+++ Given records +++
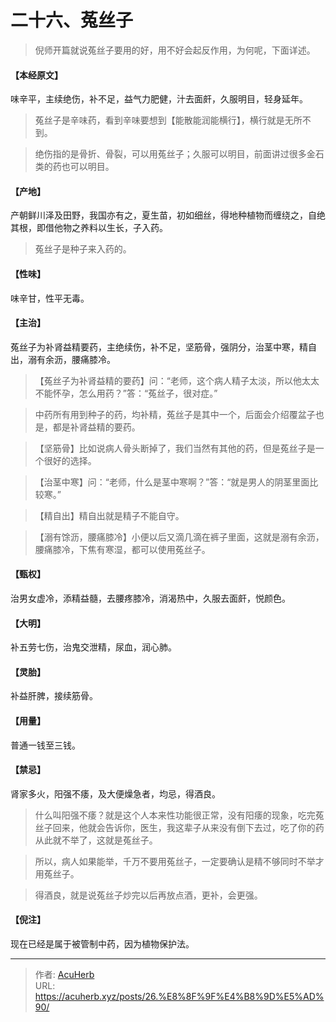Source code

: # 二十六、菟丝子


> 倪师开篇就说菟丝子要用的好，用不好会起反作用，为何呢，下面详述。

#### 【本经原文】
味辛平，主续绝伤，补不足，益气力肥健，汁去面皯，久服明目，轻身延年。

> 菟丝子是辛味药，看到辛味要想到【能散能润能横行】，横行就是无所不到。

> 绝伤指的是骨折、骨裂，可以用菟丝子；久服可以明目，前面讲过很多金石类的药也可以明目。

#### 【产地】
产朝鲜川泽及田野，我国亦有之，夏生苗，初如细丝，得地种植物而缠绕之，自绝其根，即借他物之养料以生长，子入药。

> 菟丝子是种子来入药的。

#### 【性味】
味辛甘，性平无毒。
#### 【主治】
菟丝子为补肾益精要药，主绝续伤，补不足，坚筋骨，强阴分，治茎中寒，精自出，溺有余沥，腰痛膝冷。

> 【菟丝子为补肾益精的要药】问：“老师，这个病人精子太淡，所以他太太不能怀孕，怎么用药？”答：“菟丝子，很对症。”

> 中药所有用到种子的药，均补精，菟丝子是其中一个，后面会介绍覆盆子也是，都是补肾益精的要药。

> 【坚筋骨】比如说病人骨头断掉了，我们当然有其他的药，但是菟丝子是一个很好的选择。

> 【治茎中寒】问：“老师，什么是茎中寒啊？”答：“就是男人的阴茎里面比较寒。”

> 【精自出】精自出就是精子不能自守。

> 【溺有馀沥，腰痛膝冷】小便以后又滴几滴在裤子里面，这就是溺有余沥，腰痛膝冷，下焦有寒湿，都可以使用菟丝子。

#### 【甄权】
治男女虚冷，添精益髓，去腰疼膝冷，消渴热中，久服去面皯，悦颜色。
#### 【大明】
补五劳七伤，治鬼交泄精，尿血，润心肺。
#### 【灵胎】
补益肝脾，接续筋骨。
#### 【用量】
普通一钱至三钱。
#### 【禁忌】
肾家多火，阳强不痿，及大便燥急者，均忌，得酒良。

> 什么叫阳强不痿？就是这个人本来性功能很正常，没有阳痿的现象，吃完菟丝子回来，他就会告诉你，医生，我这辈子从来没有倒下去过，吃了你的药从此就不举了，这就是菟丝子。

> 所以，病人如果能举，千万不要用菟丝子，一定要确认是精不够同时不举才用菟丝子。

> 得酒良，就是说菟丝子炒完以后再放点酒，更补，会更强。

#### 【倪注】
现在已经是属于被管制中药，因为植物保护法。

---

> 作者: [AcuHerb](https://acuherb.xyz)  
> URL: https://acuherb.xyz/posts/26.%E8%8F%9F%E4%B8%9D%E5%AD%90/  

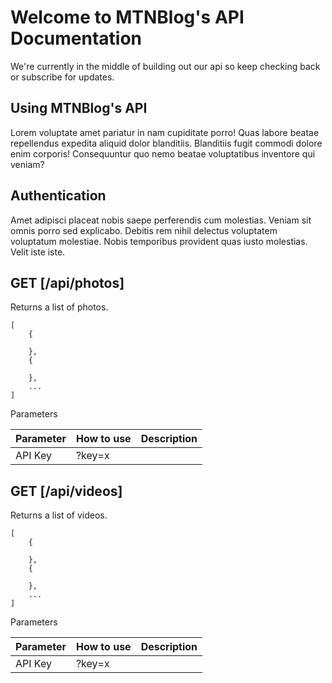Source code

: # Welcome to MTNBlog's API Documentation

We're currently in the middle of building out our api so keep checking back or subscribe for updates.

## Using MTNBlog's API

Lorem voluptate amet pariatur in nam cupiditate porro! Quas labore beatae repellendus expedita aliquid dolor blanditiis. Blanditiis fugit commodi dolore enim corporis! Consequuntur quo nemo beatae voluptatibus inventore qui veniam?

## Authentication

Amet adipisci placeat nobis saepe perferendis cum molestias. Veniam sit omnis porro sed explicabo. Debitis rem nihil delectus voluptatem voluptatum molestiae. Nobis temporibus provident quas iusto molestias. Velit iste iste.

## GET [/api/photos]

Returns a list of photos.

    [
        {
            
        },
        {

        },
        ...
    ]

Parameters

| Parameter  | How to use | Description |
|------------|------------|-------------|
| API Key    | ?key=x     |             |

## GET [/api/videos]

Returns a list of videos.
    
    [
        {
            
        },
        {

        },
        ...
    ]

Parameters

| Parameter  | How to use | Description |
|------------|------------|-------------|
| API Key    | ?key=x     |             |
+++
**Action item**
The entries above should be written out in full, and any picture in them left out.

**Written response**
Source code

: # 二十六、菟丝子


> 倪师开篇就说菟丝子要用的好，用不好会起反作用，为何呢，下面详述。

#### 【本经原文】
味辛平，主续绝伤，补不足，益气力肥健，汁去面皯，久服明目，轻身延年。

> 菟丝子是辛味药，看到辛味要想到【能散能润能横行】，横行就是无所不到。

> 绝伤指的是骨折、骨裂，可以用菟丝子；久服可以明目，前面讲过很多金石类的药也可以明目。

#### 【产地】
产朝鲜川泽及田野，我国亦有之，夏生苗，初如细丝，得地种植物而缠绕之，自绝其根，即借他物之养料以生长，子入药。

> 菟丝子是种子来入药的。

#### 【性味】
味辛甘，性平无毒。
#### 【主治】
菟丝子为补肾益精要药，主绝续伤，补不足，坚筋骨，强阴分，治茎中寒，精自出，溺有余沥，腰痛膝冷。

> 【菟丝子为补肾益精的要药】问：“老师，这个病人精子太淡，所以他太太不能怀孕，怎么用药？”答：“菟丝子，很对症。”

> 中药所有用到种子的药，均补精，菟丝子是其中一个，后面会介绍覆盆子也是，都是补肾益精的要药。

> 【坚筋骨】比如说病人骨头断掉了，我们当然有其他的药，但是菟丝子是一个很好的选择。

> 【治茎中寒】问：“老师，什么是茎中寒啊？”答：“就是男人的阴茎里面比较寒。”

> 【精自出】精自出就是精子不能自守。

> 【溺有馀沥，腰痛膝冷】小便以后又滴几滴在裤子里面，这就是溺有余沥，腰痛膝冷，下焦有寒湿，都可以使用菟丝子。

#### 【甄权】
治男女虚冷，添精益髓，去腰疼膝冷，消渴热中，久服去面皯，悦颜色。
#### 【大明】
补五劳七伤，治鬼交泄精，尿血，润心肺。
#### 【灵胎】
补益肝脾，接续筋骨。
#### 【用量】
普通一钱至三钱。
#### 【禁忌】
肾家多火，阳强不痿，及大便燥急者，均忌，得酒良。

> 什么叫阳强不痿？就是这个人本来性功能很正常，没有阳痿的现象，吃完菟丝子回来，他就会告诉你，医生，我这辈子从来没有倒下去过，吃了你的药从此就不举了，这就是菟丝子。

> 所以，病人如果能举，千万不要用菟丝子，一定要确认是精不够同时不举才用菟丝子。

> 得酒良，就是说菟丝子炒完以后再放点酒，更补，会更强。

#### 【倪注】
现在已经是属于被管制中药，因为植物保护法。

---

> 作者: [AcuHerb](https://acuherb.xyz)  
> URL: https://acuherb.xyz/posts/26.%E8%8F%9F%E4%B8%9D%E5%AD%90/  

Source code

: # Welcome to MTNBlog's API Documentation

We're currently in the middle of building out our api so keep checking back or subscribe for updates.

## Using MTNBlog's API

Lorem voluptate amet pariatur in nam cupiditate porro! Quas labore beatae repellendus expedita aliquid dolor blanditiis. Blanditiis fugit commodi dolore enim corporis! Consequuntur quo nemo beatae voluptatibus inventore qui veniam?

## Authentication

Amet adipisci placeat nobis saepe perferendis cum molestias. Veniam sit omnis porro sed explicabo. Debitis rem nihil delectus voluptatem voluptatum molestiae. Nobis temporibus provident quas iusto molestias. Velit iste iste.

## GET [/api/photos]

Returns a list of photos.

    [
        {
            
        },
        {

        },
        ...
    ]

Parameters

| Parameter  | How to use | Description |
|------------|------------|-------------|
| API Key    | ?key=x     |             |

## GET [/api/videos]

Returns a list of videos.
    
    [
        {
            
        },
        {

        },
        ...
    ]

Parameters

| Parameter  | How to use | Description |
|------------|------------|-------------|
| API Key    | ?key=x     |             |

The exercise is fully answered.